Copy each line below that contains "但这是不被推荐的".

(RECORDS TO PROCESS)

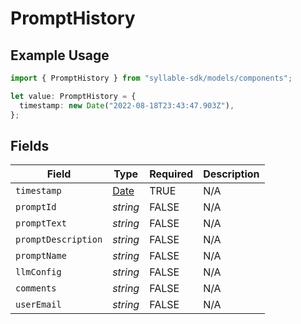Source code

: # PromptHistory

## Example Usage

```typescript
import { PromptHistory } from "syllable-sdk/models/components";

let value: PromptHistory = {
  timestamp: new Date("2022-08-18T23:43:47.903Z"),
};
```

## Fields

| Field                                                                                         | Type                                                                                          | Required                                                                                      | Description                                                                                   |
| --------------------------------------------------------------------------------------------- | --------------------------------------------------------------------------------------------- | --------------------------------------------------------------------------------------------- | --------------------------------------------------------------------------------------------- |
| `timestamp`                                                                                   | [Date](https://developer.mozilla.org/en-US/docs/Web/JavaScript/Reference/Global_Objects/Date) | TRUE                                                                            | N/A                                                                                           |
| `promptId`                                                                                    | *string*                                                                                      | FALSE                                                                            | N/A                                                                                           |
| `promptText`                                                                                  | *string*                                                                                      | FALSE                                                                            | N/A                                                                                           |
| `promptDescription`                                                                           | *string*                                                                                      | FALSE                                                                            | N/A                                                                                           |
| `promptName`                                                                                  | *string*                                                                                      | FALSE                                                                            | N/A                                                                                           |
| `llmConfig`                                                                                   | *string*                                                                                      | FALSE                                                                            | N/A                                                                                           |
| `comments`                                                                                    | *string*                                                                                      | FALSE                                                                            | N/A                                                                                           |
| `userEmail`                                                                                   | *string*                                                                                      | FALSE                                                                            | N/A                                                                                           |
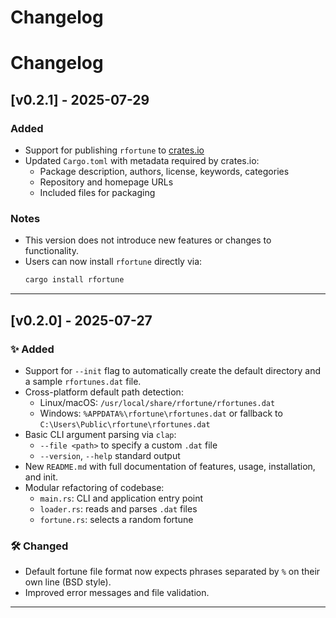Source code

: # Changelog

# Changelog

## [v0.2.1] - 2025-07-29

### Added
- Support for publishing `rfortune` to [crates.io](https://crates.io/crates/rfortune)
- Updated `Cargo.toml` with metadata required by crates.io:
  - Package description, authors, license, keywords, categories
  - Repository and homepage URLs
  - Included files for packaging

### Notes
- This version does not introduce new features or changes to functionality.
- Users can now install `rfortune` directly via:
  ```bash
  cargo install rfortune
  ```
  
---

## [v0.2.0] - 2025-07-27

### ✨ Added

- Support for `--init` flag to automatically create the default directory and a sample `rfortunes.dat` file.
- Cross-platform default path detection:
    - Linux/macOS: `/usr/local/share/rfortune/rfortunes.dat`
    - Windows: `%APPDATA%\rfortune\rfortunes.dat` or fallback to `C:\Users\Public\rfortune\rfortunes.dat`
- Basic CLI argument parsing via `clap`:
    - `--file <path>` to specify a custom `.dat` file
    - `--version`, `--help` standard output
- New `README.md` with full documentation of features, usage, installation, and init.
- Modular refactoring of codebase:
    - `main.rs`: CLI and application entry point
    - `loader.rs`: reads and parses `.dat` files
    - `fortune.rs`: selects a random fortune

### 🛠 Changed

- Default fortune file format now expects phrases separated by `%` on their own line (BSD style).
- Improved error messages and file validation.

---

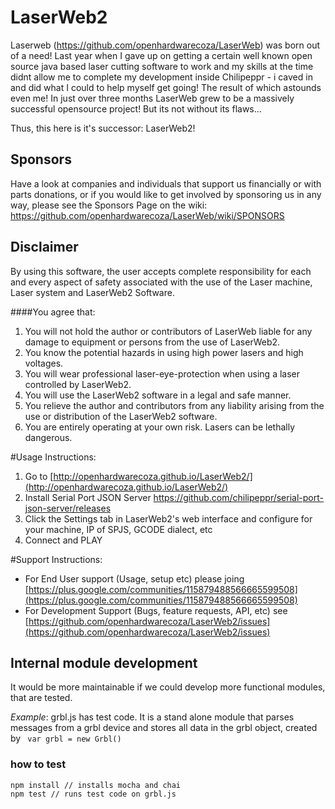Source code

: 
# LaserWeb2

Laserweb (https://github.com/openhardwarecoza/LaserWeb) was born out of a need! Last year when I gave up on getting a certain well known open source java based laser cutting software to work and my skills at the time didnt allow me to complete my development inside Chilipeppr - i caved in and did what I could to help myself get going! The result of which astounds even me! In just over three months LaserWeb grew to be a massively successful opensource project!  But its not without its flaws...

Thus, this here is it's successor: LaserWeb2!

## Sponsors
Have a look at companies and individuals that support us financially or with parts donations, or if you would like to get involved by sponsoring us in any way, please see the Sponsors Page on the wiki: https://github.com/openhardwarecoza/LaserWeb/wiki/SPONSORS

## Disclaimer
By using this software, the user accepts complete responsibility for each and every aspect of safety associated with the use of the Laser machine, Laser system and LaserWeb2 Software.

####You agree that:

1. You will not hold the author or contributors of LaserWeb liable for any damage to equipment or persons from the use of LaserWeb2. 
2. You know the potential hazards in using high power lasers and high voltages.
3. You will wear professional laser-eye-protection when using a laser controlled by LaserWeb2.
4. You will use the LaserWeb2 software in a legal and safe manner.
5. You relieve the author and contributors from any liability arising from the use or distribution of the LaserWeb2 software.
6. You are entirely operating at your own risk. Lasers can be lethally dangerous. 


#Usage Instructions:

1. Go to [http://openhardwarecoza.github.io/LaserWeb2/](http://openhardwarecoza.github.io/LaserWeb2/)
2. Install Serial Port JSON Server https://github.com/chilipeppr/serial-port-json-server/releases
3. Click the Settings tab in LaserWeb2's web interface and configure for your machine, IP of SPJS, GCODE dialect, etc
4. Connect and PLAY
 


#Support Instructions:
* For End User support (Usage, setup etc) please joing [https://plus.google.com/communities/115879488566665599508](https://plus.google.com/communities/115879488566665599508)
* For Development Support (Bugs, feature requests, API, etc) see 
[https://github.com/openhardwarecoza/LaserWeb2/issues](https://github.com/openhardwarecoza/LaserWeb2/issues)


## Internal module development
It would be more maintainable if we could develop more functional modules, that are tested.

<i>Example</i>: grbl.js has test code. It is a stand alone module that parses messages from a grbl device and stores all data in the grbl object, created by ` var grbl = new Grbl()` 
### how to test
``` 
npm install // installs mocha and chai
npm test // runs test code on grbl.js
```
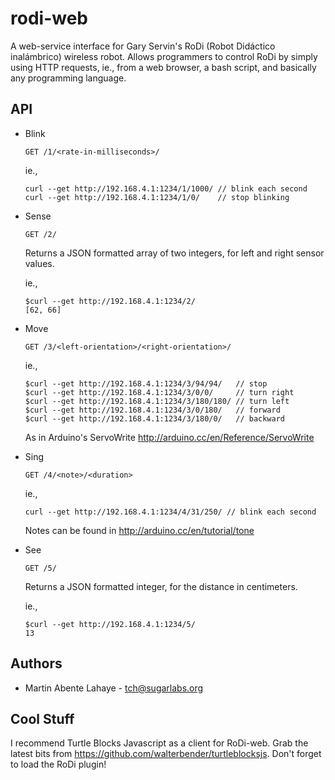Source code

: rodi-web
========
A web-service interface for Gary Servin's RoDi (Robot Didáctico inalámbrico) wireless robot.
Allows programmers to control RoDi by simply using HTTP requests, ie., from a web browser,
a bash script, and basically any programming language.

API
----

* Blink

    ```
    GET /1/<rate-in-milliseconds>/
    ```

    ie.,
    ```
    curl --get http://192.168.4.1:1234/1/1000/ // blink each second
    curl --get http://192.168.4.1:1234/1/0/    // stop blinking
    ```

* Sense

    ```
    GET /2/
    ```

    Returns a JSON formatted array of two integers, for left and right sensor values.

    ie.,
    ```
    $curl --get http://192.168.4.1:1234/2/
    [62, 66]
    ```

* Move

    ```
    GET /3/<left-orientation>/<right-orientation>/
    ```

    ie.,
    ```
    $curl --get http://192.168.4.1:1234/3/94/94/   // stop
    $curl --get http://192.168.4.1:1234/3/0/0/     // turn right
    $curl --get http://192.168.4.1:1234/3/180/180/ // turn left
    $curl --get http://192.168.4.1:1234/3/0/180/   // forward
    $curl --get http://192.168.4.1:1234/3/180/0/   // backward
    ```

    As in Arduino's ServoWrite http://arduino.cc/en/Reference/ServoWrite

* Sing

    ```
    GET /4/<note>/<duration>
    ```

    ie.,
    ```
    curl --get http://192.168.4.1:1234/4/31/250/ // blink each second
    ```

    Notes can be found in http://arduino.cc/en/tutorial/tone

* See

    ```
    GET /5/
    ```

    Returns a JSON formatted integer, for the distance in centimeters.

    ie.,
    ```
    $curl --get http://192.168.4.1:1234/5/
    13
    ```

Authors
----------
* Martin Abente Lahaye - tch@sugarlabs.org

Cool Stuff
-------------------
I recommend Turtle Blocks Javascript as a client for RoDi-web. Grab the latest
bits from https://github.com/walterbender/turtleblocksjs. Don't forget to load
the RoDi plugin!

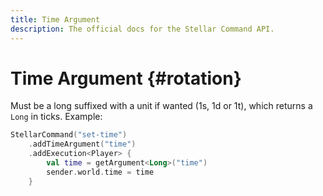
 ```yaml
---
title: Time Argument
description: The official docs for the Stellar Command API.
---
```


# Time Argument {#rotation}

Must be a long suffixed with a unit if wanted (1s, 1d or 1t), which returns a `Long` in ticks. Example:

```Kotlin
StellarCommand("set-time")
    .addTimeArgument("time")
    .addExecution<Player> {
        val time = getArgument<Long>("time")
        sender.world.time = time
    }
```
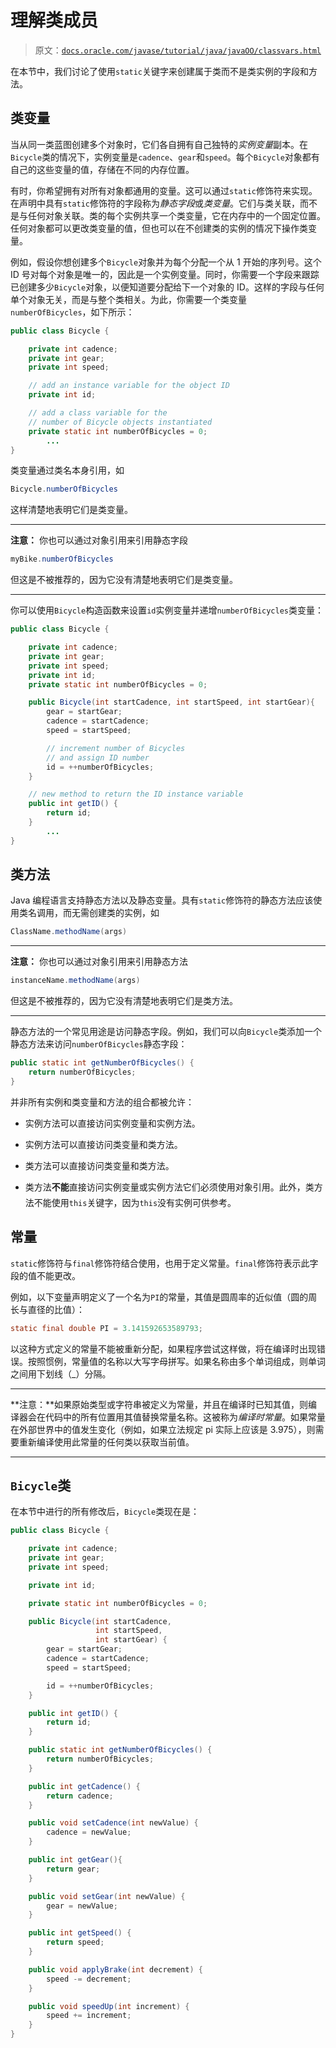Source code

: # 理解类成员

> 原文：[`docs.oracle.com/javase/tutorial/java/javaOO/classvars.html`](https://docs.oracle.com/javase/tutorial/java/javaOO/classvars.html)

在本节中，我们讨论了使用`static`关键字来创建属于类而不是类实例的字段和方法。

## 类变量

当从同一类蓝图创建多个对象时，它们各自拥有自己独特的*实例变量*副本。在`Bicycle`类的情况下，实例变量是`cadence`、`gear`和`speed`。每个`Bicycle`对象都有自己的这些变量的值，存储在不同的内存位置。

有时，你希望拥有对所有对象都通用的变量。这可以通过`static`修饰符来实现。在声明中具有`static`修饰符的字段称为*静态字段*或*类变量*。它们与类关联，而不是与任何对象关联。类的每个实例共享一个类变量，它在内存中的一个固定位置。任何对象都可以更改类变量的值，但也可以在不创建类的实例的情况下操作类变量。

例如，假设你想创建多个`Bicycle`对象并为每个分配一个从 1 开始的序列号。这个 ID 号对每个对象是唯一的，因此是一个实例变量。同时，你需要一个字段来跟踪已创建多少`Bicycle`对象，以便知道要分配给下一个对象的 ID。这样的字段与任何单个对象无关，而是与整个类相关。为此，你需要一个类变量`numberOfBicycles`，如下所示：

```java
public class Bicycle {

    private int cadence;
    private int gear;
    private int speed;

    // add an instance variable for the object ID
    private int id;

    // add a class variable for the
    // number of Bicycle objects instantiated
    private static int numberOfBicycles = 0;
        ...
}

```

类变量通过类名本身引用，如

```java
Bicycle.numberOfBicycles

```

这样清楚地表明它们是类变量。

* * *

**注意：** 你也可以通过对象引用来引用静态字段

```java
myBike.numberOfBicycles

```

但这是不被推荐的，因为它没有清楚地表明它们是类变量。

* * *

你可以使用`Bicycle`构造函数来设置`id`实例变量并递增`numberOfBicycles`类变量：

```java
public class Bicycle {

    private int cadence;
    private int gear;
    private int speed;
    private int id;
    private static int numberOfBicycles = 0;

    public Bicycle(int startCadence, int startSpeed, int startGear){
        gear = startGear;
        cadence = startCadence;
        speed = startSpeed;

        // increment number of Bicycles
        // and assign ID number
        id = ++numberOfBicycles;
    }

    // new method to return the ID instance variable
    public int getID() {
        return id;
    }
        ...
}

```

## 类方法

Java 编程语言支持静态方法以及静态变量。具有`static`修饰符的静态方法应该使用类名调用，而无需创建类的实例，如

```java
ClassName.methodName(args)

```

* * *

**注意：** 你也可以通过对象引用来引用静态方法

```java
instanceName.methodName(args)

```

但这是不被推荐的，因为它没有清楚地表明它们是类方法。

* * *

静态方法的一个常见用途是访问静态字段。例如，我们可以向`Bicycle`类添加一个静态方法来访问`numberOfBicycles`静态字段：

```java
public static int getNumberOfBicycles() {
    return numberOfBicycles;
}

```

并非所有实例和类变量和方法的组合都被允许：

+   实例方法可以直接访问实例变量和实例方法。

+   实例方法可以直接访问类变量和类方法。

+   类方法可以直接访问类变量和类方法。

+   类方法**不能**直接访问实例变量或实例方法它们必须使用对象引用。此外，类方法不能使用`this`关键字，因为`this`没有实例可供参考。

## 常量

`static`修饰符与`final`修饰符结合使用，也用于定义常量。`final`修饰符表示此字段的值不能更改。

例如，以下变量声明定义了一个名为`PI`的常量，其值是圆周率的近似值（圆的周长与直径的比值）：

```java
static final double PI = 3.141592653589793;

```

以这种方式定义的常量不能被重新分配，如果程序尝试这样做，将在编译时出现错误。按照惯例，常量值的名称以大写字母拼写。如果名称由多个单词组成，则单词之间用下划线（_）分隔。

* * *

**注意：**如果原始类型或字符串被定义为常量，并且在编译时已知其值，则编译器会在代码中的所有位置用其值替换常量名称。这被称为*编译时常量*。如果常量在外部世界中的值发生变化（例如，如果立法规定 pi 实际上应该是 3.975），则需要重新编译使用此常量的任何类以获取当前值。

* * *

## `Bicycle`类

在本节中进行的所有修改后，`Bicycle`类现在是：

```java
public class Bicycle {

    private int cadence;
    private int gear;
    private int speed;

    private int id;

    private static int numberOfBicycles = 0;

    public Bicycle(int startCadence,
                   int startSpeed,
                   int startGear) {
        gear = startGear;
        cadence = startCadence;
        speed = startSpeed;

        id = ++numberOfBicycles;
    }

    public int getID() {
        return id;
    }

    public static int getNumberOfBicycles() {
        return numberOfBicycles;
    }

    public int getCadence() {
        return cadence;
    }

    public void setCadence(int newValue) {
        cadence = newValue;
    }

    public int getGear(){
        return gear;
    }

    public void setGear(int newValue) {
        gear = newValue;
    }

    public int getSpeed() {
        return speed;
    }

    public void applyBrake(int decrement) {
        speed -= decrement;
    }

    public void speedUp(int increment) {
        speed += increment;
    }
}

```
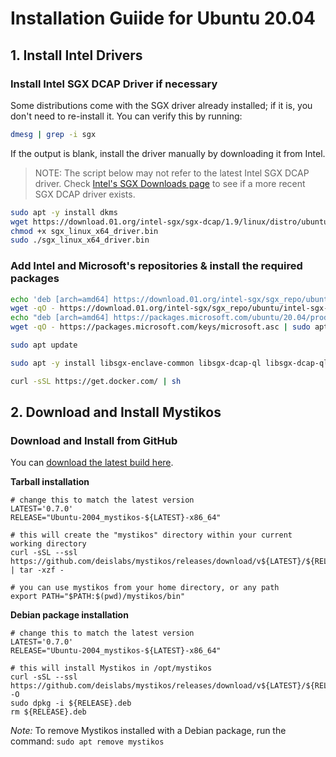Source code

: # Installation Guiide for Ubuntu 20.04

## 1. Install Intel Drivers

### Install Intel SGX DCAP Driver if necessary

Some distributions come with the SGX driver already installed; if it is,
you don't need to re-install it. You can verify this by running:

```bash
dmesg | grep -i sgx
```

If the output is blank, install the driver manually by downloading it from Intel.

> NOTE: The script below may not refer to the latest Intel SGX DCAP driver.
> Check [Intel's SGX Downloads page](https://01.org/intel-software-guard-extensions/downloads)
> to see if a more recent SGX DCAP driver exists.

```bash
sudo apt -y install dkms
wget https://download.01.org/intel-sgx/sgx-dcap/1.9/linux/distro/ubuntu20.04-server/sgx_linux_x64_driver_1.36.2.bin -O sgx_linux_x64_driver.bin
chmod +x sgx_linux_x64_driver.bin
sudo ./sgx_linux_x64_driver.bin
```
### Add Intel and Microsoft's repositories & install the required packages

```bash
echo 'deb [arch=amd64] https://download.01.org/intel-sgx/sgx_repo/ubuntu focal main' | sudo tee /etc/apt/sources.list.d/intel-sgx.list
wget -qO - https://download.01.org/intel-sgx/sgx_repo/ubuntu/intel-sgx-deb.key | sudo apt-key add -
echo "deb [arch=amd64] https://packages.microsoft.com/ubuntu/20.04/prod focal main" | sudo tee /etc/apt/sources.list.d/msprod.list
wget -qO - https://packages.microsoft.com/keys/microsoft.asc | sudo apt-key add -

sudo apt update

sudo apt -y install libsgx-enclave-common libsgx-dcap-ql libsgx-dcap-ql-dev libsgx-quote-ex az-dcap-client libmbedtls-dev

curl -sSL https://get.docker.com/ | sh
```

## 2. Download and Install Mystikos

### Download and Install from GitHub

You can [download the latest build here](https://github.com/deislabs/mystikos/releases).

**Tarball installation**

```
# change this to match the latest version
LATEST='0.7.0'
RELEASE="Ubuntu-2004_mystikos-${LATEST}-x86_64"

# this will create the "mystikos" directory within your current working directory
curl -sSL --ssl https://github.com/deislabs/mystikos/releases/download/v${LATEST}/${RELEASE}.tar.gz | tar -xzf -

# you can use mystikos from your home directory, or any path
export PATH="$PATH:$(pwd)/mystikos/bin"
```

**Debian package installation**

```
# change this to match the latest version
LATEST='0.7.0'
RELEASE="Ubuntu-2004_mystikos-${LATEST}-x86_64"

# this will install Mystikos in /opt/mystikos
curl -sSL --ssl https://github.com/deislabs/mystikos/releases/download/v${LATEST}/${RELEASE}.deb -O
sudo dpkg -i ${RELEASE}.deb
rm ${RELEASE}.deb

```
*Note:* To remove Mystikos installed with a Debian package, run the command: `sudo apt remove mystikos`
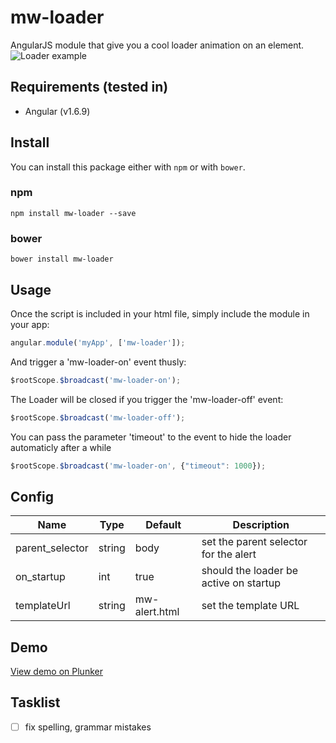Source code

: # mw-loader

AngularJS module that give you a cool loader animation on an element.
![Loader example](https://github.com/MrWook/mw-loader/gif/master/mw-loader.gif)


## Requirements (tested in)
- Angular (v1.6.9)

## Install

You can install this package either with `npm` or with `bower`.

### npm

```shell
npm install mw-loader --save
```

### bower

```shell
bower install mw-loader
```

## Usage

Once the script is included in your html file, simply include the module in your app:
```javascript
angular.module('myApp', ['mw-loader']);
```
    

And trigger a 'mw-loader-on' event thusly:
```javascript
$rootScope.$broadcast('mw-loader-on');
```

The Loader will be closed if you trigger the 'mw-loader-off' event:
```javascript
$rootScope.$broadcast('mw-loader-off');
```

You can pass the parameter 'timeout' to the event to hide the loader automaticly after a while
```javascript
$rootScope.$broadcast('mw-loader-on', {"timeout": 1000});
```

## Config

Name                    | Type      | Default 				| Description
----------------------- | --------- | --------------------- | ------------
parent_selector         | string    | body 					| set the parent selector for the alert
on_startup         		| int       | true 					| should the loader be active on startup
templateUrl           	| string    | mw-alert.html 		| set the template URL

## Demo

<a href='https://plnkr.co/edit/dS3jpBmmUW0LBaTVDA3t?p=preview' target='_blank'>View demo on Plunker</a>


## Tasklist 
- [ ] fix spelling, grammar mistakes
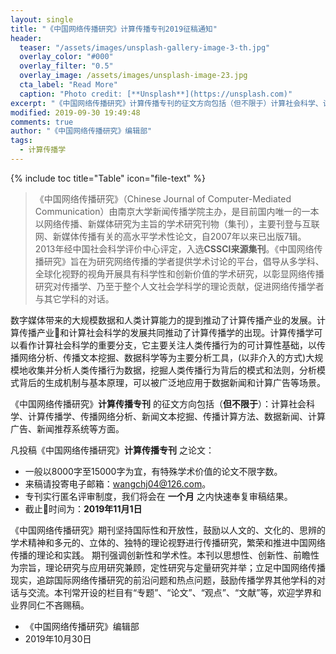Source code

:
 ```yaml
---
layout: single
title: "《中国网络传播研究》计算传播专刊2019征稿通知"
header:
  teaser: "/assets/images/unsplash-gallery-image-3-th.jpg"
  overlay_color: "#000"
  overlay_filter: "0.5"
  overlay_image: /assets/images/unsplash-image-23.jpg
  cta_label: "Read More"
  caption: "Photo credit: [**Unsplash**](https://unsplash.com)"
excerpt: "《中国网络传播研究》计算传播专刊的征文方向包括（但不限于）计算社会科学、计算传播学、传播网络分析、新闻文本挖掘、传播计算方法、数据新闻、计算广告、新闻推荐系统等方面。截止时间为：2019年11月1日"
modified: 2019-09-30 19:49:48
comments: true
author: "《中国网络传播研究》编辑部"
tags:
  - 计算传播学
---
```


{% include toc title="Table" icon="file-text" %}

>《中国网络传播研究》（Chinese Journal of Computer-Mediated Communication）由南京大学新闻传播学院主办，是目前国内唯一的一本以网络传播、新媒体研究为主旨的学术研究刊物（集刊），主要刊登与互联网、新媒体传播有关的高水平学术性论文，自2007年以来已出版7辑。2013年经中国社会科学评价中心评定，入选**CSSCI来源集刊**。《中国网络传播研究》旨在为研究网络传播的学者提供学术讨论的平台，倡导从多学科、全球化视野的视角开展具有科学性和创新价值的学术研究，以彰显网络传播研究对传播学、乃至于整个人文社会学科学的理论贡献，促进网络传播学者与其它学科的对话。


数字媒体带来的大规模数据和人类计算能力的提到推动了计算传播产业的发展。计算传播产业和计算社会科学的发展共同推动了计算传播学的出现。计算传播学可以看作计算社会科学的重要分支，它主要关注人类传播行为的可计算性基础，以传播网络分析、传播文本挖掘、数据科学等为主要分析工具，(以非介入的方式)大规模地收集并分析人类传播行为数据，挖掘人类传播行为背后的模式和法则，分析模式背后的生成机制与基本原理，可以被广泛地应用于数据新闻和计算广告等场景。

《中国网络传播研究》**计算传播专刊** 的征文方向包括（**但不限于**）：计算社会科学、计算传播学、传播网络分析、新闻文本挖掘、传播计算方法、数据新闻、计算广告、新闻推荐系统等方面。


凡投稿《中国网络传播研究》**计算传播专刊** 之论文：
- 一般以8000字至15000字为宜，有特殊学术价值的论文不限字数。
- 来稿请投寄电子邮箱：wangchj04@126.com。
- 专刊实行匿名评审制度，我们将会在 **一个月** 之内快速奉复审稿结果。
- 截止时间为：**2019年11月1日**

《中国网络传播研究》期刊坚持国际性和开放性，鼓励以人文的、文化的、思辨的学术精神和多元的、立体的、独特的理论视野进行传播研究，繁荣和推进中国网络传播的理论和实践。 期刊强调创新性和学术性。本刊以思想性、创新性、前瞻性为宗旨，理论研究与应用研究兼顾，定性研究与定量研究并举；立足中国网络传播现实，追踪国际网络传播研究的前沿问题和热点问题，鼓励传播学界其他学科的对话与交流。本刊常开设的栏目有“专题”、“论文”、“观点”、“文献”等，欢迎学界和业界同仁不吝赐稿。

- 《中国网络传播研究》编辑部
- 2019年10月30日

(End RECORDS TO PROCESS)

* **EXERCISE OUTPUT**
但这是不被推荐的，因为它没有清楚地表明它们是类变量。
但这是不被推荐的，因为它没有清楚地表明它们是类方法。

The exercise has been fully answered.